À celui de «téteux», on a donc envie d'ajouter l'adjectif «entêté». Il fallait l'être pour tenir bon, après ce premier été d'enfer où « toutes les machines ont pété, et quand je dis toutes, c'est toutes ».

«Je travaillais plus de 100 heures par semaine et si j'ai survécu, c'est grâce à mes filles qui m'ont donné un coup de main extraordinaire.»

Ses filles reviennent d'ailleurs l'aider encore régulièrement.

Le sourire aux lèvres

Maintenant, ce sont de nouveaux défis qui l'attendent. Il transforme 100 000 litres de lait («Wow! C'est énorme!», s'exclame-t-il en faisant le calcul pour nous) et ne fournit plus à la demande. Il y a les touristes qui s'arrêtent à Sainte-Luce-sur-Mer, les habitués du coin, la distribution dans le reste du Québec qui se fait de plus en plus importante. «La seule chose que je demande, pour l'avenir, c'est de pouvoir prendre deux jours de congé par semaine. Pour le reste, je veux continuer à faire des fromages et que les gens soient contents. Un dimanche, au marché public, une dame m'a dit: "Vous rendez la vie plus agréable avec vos bons fromages." Calvasse, qu'est-ce que tu veux de plus?»

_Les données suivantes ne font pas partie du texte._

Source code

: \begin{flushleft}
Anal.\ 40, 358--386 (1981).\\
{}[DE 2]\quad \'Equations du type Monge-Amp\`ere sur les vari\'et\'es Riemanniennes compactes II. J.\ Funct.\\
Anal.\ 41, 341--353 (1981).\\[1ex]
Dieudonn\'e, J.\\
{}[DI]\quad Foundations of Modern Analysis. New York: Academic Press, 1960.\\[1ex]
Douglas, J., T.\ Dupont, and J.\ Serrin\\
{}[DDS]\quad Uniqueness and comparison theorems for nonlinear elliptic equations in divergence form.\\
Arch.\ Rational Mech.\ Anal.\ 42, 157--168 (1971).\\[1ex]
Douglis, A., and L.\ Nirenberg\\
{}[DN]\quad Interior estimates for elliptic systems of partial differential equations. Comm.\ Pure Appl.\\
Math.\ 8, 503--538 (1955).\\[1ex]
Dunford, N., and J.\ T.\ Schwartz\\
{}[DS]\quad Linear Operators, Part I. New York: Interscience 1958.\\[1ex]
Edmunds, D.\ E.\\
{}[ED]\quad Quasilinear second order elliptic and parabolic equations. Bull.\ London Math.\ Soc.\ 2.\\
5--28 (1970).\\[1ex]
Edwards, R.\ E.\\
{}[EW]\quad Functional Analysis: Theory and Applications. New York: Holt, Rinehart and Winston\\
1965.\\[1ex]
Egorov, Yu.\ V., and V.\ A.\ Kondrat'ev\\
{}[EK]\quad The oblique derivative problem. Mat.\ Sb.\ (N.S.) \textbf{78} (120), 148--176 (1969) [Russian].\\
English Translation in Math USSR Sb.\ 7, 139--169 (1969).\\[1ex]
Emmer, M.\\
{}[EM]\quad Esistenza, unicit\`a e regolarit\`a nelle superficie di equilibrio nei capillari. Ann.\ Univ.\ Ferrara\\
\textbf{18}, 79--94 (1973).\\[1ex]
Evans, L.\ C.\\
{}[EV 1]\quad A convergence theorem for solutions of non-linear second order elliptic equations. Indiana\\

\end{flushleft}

Peut-être une chose encore: reproduire le chevalier Mailloux, l'un des premiers fromages au lait cru produits au Québec à la fin des années 90. «C'était le meilleur fromage canadien à l'époque et ça le serait encore probablement aujourd'hui. Si je pouvais le reproduire, je pourrais mourir le sourire aux lèvres.»

Téteux, entêté et un brin ambitieux, M. Paturel? On suivra avec attention les prochains fromages de la Tête sur le bio, qui devraient voir le jour dans les prochains mois.

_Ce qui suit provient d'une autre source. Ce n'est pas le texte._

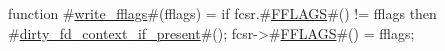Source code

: function #\hyperref[sailRISCVzwritezyfflags]{write\_fflags}#(fflags) = {
  if   fcsr.#\hyperref[sailRISCVzFFLAGS]{FFLAGS}#() != fflags
  then #\hyperref[sailRISCVzdirtyzyfdzycontextzyifzypresent]{dirty\_fd\_context\_if\_present}#();
  fcsr->#\hyperref[sailRISCVzFFLAGS]{FFLAGS}#() = fflags;
}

PHOTO FOURNIE PAR LA TÊTE SUR LE BIO

La Tête sur le bio transforme 100 000 litres de lait annuellement et ne fournit plus à la demande.

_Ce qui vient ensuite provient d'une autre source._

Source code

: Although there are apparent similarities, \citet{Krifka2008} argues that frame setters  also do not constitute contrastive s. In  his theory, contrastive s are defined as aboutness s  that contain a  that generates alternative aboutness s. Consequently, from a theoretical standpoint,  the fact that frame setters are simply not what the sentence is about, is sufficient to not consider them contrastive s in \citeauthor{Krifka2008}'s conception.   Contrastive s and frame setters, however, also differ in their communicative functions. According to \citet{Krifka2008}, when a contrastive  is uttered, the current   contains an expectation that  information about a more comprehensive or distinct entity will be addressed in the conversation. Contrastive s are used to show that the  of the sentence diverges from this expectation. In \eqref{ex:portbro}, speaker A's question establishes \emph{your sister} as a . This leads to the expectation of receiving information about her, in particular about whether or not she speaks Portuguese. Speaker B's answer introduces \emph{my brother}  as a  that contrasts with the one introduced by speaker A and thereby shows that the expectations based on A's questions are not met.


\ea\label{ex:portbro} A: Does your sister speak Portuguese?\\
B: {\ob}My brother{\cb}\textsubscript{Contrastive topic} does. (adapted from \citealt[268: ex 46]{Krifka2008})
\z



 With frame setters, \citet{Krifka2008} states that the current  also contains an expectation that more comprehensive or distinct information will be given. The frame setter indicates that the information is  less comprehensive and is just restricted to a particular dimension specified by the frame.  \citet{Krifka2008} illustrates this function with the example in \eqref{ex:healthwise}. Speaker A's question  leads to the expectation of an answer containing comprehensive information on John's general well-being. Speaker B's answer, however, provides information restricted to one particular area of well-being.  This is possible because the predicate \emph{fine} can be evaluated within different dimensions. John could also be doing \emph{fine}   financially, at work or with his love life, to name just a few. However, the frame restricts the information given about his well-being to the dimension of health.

Fondue à l'Affine bouche de la Tête sur le bio

Pour 2 personnes

Ingrédients

450 g d'Affine bouche

1 gousse d'ail écrasée

15 ml d'alcool de kirsch, de gin ou de cidre de glace, au choix

75 ml de bière blanche

Pain, cubes de courge cuite, légumes de saison, pour tremper

Préparation

1. Frotter le fond d'un caquelon avec l'ail écrasé. «Cela donne du goût et cela empêche le fromage de coller», assure Max Dubois. Verser la bière, chauffer sans faire bouillir.

2. Couper le fromage en cubes. «S'il est râpé, il fondra trop vite, et c'est là qu'on a des problèmes, que la fondue se sépare», dit Max Dubois. Chauffer doucement. Poivrer. Ajouter, en toute fin de cuisson, 15 ml d'alcool fort au choix. Servir immédiatement avec des morceaux de légumes de saison et des croûtons de pain frottés avec de l'ail, de la tomate ou un poivron rouge.